> ACTIVITY
Repeat every record below exactly as written.
::::
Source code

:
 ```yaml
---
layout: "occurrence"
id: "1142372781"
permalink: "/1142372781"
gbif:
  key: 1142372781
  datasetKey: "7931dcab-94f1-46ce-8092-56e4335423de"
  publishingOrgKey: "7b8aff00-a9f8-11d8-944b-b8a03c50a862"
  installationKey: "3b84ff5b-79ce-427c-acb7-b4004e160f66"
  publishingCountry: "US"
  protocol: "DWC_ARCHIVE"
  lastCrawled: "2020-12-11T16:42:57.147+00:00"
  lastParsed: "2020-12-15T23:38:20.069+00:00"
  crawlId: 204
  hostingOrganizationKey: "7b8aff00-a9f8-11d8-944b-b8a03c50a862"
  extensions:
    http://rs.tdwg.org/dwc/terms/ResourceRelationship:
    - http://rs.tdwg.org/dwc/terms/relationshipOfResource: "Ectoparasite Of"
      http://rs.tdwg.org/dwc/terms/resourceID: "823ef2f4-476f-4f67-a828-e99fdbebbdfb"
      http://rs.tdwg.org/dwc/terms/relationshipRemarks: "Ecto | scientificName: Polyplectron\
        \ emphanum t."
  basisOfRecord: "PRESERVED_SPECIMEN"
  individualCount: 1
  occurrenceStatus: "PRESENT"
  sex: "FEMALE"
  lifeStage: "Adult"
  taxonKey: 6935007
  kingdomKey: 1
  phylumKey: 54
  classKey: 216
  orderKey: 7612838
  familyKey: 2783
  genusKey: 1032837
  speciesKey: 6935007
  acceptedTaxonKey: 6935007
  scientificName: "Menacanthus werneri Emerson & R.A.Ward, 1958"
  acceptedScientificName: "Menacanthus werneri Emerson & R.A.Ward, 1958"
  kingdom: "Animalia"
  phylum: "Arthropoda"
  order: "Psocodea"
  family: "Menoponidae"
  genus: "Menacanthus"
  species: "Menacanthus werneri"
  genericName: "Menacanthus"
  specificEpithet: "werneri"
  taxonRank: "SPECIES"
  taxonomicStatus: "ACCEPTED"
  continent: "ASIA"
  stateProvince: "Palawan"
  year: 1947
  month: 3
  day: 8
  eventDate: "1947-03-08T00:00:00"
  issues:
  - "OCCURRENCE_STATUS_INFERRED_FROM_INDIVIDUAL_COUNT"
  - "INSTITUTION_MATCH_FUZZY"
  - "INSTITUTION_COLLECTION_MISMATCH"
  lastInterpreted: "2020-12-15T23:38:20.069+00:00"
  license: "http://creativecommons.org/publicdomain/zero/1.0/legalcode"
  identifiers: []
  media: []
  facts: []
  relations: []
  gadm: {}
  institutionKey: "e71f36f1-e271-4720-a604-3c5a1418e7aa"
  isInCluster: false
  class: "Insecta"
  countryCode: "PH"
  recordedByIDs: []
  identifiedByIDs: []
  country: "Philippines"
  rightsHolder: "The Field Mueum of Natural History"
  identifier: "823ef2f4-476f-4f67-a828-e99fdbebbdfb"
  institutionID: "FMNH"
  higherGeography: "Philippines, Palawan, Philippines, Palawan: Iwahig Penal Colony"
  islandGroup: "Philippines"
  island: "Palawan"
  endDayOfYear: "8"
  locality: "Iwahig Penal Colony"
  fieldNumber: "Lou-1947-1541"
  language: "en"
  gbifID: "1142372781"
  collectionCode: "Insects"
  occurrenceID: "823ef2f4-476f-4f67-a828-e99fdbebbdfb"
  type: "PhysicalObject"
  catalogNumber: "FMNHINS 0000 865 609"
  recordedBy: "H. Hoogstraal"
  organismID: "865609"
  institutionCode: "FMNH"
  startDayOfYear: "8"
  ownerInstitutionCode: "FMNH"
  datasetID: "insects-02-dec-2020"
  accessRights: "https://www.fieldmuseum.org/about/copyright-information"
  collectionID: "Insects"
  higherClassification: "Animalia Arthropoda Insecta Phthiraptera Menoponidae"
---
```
::::
> SOLUTION TO THE PROBLEM
Source code

:
 ```yaml
---
layout: "occurrence"
id: "1142372781"
permalink: "/1142372781"
gbif:
  key: 1142372781
  datasetKey: "7931dcab-94f1-46ce-8092-56e4335423de"
  publishingOrgKey: "7b8aff00-a9f8-11d8-944b-b8a03c50a862"
  installationKey: "3b84ff5b-79ce-427c-acb7-b4004e160f66"
  publishingCountry: "US"
  protocol: "DWC_ARCHIVE"
  lastCrawled: "2020-12-11T16:42:57.147+00:00"
  lastParsed: "2020-12-15T23:38:20.069+00:00"
  crawlId: 204
  hostingOrganizationKey: "7b8aff00-a9f8-11d8-944b-b8a03c50a862"
  extensions:
    http://rs.tdwg.org/dwc/terms/ResourceRelationship:
    - http://rs.tdwg.org/dwc/terms/relationshipOfResource: "Ectoparasite Of"
      http://rs.tdwg.org/dwc/terms/resourceID: "823ef2f4-476f-4f67-a828-e99fdbebbdfb"
      http://rs.tdwg.org/dwc/terms/relationshipRemarks: "Ecto | scientificName: Polyplectron\
        \ emphanum t."
  basisOfRecord: "PRESERVED_SPECIMEN"
  individualCount: 1
  occurrenceStatus: "PRESENT"
  sex: "FEMALE"
  lifeStage: "Adult"
  taxonKey: 6935007
  kingdomKey: 1
  phylumKey: 54
  classKey: 216
  orderKey: 7612838
  familyKey: 2783
  genusKey: 1032837
  speciesKey: 6935007
  acceptedTaxonKey: 6935007
  scientificName: "Menacanthus werneri Emerson & R.A.Ward, 1958"
  acceptedScientificName: "Menacanthus werneri Emerson & R.A.Ward, 1958"
  kingdom: "Animalia"
  phylum: "Arthropoda"
  order: "Psocodea"
  family: "Menoponidae"
  genus: "Menacanthus"
  species: "Menacanthus werneri"
  genericName: "Menacanthus"
  specificEpithet: "werneri"
  taxonRank: "SPECIES"
  taxonomicStatus: "ACCEPTED"
  continent: "ASIA"
  stateProvince: "Palawan"
  year: 1947
  month: 3
  day: 8
  eventDate: "1947-03-08T00:00:00"
  issues:
  - "OCCURRENCE_STATUS_INFERRED_FROM_INDIVIDUAL_COUNT"
  - "INSTITUTION_MATCH_FUZZY"
  - "INSTITUTION_COLLECTION_MISMATCH"
  lastInterpreted: "2020-12-15T23:38:20.069+00:00"
  license: "http://creativecommons.org/publicdomain/zero/1.0/legalcode"
  identifiers: []
  media: []
  facts: []
  relations: []
  gadm: {}
  institutionKey: "e71f36f1-e271-4720-a604-3c5a1418e7aa"
  isInCluster: false
  class: "Insecta"
  countryCode: "PH"
  recordedByIDs: []
  identifiedByIDs: []
  country: "Philippines"
  rightsHolder: "The Field Mueum of Natural History"
  identifier: "823ef2f4-476f-4f67-a828-e99fdbebbdfb"
  institutionID: "FMNH"
  higherGeography: "Philippines, Palawan, Philippines, Palawan: Iwahig Penal Colony"
  islandGroup: "Philippines"
  island: "Palawan"
  endDayOfYear: "8"
  locality: "Iwahig Penal Colony"
  fieldNumber: "Lou-1947-1541"
  language: "en"
  gbifID: "1142372781"
  collectionCode: "Insects"
  occurrenceID: "823ef2f4-476f-4f67-a828-e99fdbebbdfb"
  type: "PhysicalObject"
  catalogNumber: "FMNHINS 0000 865 609"
  recordedBy: "H. Hoogstraal"
  organismID: "865609"
  institutionCode: "FMNH"
  startDayOfYear: "8"
  ownerInstitutionCode: "FMNH"
  datasetID: "insects-02-dec-2020"
  accessRights: "https://www.fieldmuseum.org/about/copyright-information"
  collectionID: "Insects"
  higherClassification: "Animalia Arthropoda Insecta Phthiraptera Menoponidae"
---
```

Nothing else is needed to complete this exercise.